Dave Brooksher

Redwood Times

Sanctuary Forest, a local land trust, has been working with the Southern Humboldt Unified School District to build a water storage project at Whitethorn School. The hope is that by increasing water storage capacity later this year, the school can reduce its impact on the Mattole. The system will be installed at no cost to the school district -- but in exchange for providing the water storage system, Sanctuary Forest will require the school to enter into a forbearance agreement that prohibits pumping water out of the river during low-flow months.

The project is expected to store an estimated 80,000 gallons of water, and construction may be completed as soon as the end of fall this year.

Since the campus isn't hooked up to a municipal water system, it's essentially off-grid. Water has to be pumped in from the river.

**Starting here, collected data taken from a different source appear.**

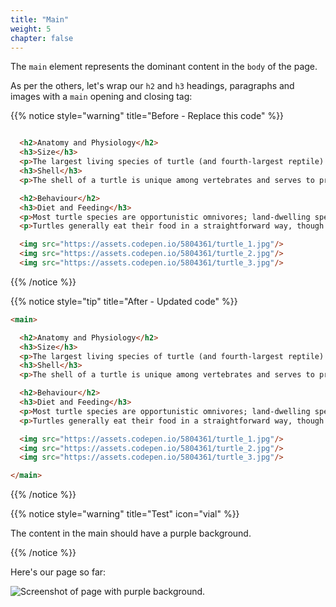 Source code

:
 ```yaml
---
title: "Main"
weight: 5
chapter: false
---
```


The `main` element represents the dominant content in the `body` of the page.

As per the others, let's wrap our `h2` and `h3` headings, paragraphs and images with a `main` opening and closing tag:

{{% notice style="warning" title="Before - Replace this code" %}}
```html

  <h2>Anatomy and Physiology</h2>
  <h3>Size</h3>
  <p>The largest living species of turtle (and fourth-largest reptile) is the leatherback turtle which can reach over 2.7 m (8 ft 10 in) in length and weigh over 500 kg (1,100 lb).</p>
  <h3>Shell</h3>
  <p>The shell of a turtle is unique among vertebrates and serves to protect the animal and provide shelter from the elements.</p>

  <h2>Behaviour</h2>
  <h3>Diet and Feeding</h3>
  <p>Most turtle species are opportunistic omnivores; land-dwelling species are more herbivorous and aquatic ones more carnivorous.</p>
  <p>Turtles generally eat their food in a straightforward way, though some species have special feeding techniques.</p>

  <img src="https://assets.codepen.io/5804361/turtle_1.jpg"/>
  <img src="https://assets.codepen.io/5804361/turtle_2.jpg"/>
  <img src="https://assets.codepen.io/5804361/turtle_3.jpg"/>

```
{{% /notice %}}

{{% notice style="tip" title="After - Updated code" %}}
```html
<main>

  <h2>Anatomy and Physiology</h2>
  <h3>Size</h3>
  <p>The largest living species of turtle (and fourth-largest reptile) is the leatherback turtle which can reach over 2.7 m (8 ft 10 in) in length and weigh over 500 kg (1,100 lb).</p>
  <h3>Shell</h3>
  <p>The shell of a turtle is unique among vertebrates and serves to protect the animal and provide shelter from the elements.</p>

  <h2>Behaviour</h2>
  <h3>Diet and Feeding</h3>
  <p>Most turtle species are opportunistic omnivores; land-dwelling species are more herbivorous and aquatic ones more carnivorous.</p>
  <p>Turtles generally eat their food in a straightforward way, though some species have special feeding techniques.</p>

  <img src="https://assets.codepen.io/5804361/turtle_1.jpg"/>
  <img src="https://assets.codepen.io/5804361/turtle_2.jpg"/>
  <img src="https://assets.codepen.io/5804361/turtle_3.jpg"/>

</main>
```
{{% /notice %}}

{{% notice style="warning" title="Test" icon="vial" %}}

The content in the main should have a purple background.

{{% /notice %}}


Here's our page so far:

![Screenshot of page with purple background.](../../images/myrtle_main.png)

In the winter months, that isn't much of a problem. But during the dry season, that draw can be significant. According to Sanctuary Forest, the school uses an average of 11 gallons of water per student per day, and with 107 students in attendance that can add up to more than a 1,000 gallons per day.

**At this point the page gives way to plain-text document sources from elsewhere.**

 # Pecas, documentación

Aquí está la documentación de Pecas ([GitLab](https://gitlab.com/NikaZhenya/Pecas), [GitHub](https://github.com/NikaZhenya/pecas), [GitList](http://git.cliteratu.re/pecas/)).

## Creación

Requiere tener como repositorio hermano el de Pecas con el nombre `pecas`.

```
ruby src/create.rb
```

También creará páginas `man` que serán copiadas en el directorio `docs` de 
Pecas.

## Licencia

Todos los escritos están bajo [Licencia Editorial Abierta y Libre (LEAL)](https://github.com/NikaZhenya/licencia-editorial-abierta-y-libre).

In addition to the inherent environmental benefits of mitigating Whitethorn School's impact on the river, utilizing a public school campus for the project offers an unusual educational opportunity.

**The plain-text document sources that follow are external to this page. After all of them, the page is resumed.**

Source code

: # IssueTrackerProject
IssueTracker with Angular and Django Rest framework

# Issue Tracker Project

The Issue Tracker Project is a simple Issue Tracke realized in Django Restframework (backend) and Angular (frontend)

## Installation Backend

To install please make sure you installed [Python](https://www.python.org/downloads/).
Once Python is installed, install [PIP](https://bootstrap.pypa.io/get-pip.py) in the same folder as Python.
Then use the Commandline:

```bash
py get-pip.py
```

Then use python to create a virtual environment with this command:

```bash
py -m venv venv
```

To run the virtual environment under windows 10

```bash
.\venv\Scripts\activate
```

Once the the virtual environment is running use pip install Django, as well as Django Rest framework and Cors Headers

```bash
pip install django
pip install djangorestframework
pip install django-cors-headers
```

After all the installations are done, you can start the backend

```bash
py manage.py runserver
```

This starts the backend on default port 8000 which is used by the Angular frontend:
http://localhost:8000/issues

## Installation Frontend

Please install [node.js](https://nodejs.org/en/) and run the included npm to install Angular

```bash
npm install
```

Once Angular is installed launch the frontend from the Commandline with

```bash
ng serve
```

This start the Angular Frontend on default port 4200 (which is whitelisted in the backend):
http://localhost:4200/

"We were talking about culture change, throughout the entire community. Not just a couple of people in one reach changing their diversion, but an entire community. So when you think about that, the challenge becomes ‘how do you reach everybody from all walks of life? People from all different professions, people with different values.' There's different ways to do that, but the Whitethorn School is an awesome opportunity for us," said Tasha McKee, executive director of Sanctuary Forest. "It's true that it's only people who have kids you're reaching, that's usually a cross section of the community that you don't get anywhere else like in the newspaper or on the radio."

"Whitethorn School has a history of being really involved in the river," McKee says. The program is no longer active, but in recent years Whitethorn students have participated in a program that took salmon through their early lifecycle, raising eggs in an aquarium and releasing juveniles into the watershed. "So there's a culture there already in the school of kids being really connected to fish."

What's more, the project could potentially be replicated in other areas.

"Fish and game is looking to our forbearance program as a model for other low-flow streams where there's divergence, regardless of who's pumping the water out," McKee said. "Because we're publicly funded, when we develop a project like this we share it with anybody else who's interested in knowing how we put this together."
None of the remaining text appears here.